May 22, 2026 · Kryven Research · Cost: $15 · EMPIRICAL

Training Per-Token MLA Latent Gating Networks: A Hyperparameter Recipe and Failure-Mode Taxonomy

A 1.3M-parameter gating network on the rank-512 MLA latent of DeepSeek-V2-Lite trains only under a corrected hyperparameter recipe. The DeepSeek-V3 Load-Free Balancing control-gain default is roughly 30× too weak when transposed from expert-routing onto a per-token gating problem, and produces a previously-uncharacterized R-collapse-to-one failure mode where the gate learns to never evict. The full empirical budget across the training-recipe runs reported here was ~$15 of GPU time.

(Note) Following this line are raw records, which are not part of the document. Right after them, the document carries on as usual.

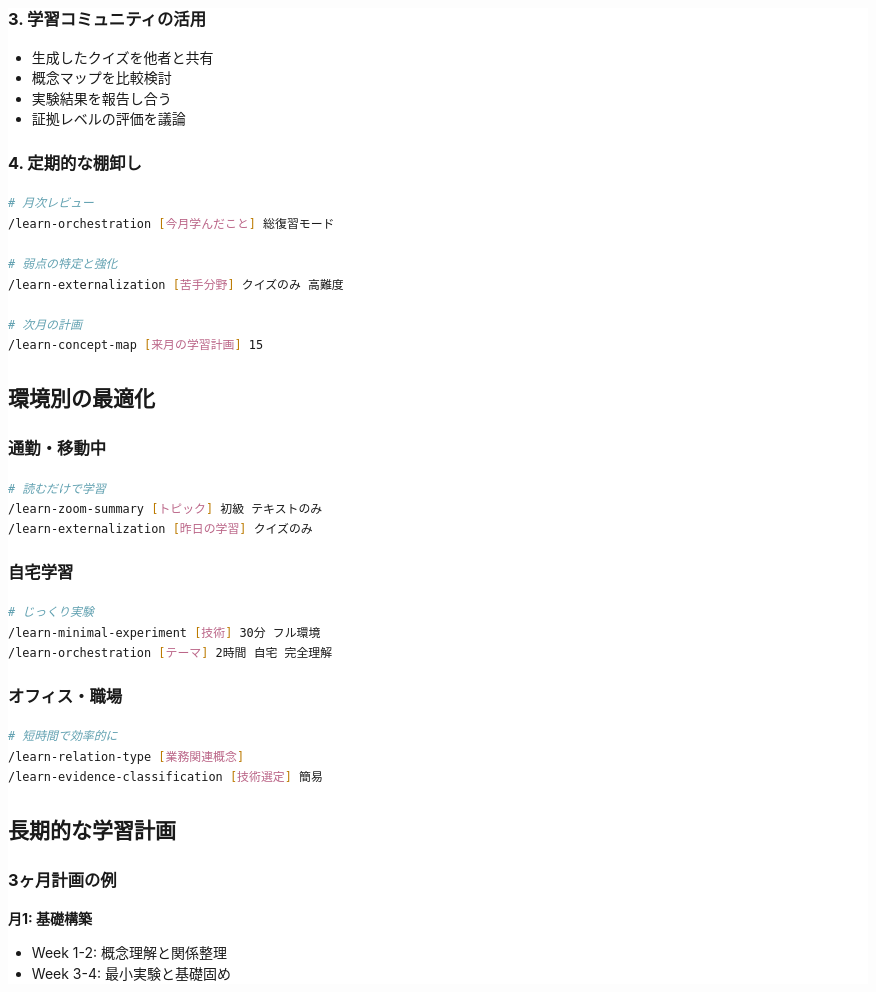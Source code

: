 ### 3. 学習コミュニティの活用

- 生成したクイズを他者と共有
- 概念マップを比較検討
- 実験結果を報告し合う
- 証拠レベルの評価を議論

### 4. 定期的な棚卸し

```bash
# 月次レビュー
/learn-orchestration [今月学んだこと] 総復習モード

# 弱点の特定と強化
/learn-externalization [苦手分野] クイズのみ 高難度

# 次月の計画
/learn-concept-map [来月の学習計画] 15
```

## 環境別の最適化

### 通勤・移動中

```bash
# 読むだけで学習
/learn-zoom-summary [トピック] 初級 テキストのみ
/learn-externalization [昨日の学習] クイズのみ
```

### 自宅学習

```bash
# じっくり実験
/learn-minimal-experiment [技術] 30分 フル環境
/learn-orchestration [テーマ] 2時間 自宅 完全理解
```

### オフィス・職場

```bash
# 短時間で効率的に
/learn-relation-type [業務関連概念]
/learn-evidence-classification [技術選定] 簡易
```

## 長期的な学習計画

### 3ヶ月計画の例

**月1: 基礎構築**
- Week 1-2: 概念理解と関係整理
- Week 3-4: 最小実験と基礎固め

Status — interim publication. This post documents the training recipe and failure-mode taxonomy stage of an active project. The adversarial information-bottleneck evaluation that would adjudicate whether the trained gate beats a no-eviction baseline at matched quality is running separately and has not yet returned; this is what we can publish now. The "headline numbers" below are the recipe's training-side equilibrium properties, not a quality verdict against alternatives.

Mechanism

R is a small (~1.3M-parameter) per-token network sitting on the rank-512 MLA latent of DeepSeek-V2-Lite-16B. It produces a continuous score per token that drives a probabilistic eviction decision: at a target eviction rate of 40%, tokens with the lowest R-scores leave the KV cache during a periodic compaction step. A class-bias scalar b_class is updated by a DeepSeek-V3-style Load-Free Balancing (LFB) control loop, nudging the realized eviction rate back toward the target.

Prior art

The structural novelty of this class of mechanism is gone:

DeepSeek V3.2-Exp (September 29, 2025) ships DeepSeek Sparse Attention — sparse selection over the attention surface, validated at production scale. EG-MLA (arXiv:2509.16686, September 2025) introduces token-specific embedding gating in the latent space, with task-loss-only training. CapKV (arXiv:2604.25975) frames KV eviction as information-bottleneck capacity maximization. Our contribution is not the mechanism — it is the training recipe and failure-mode characterization that the public literature does not yet document.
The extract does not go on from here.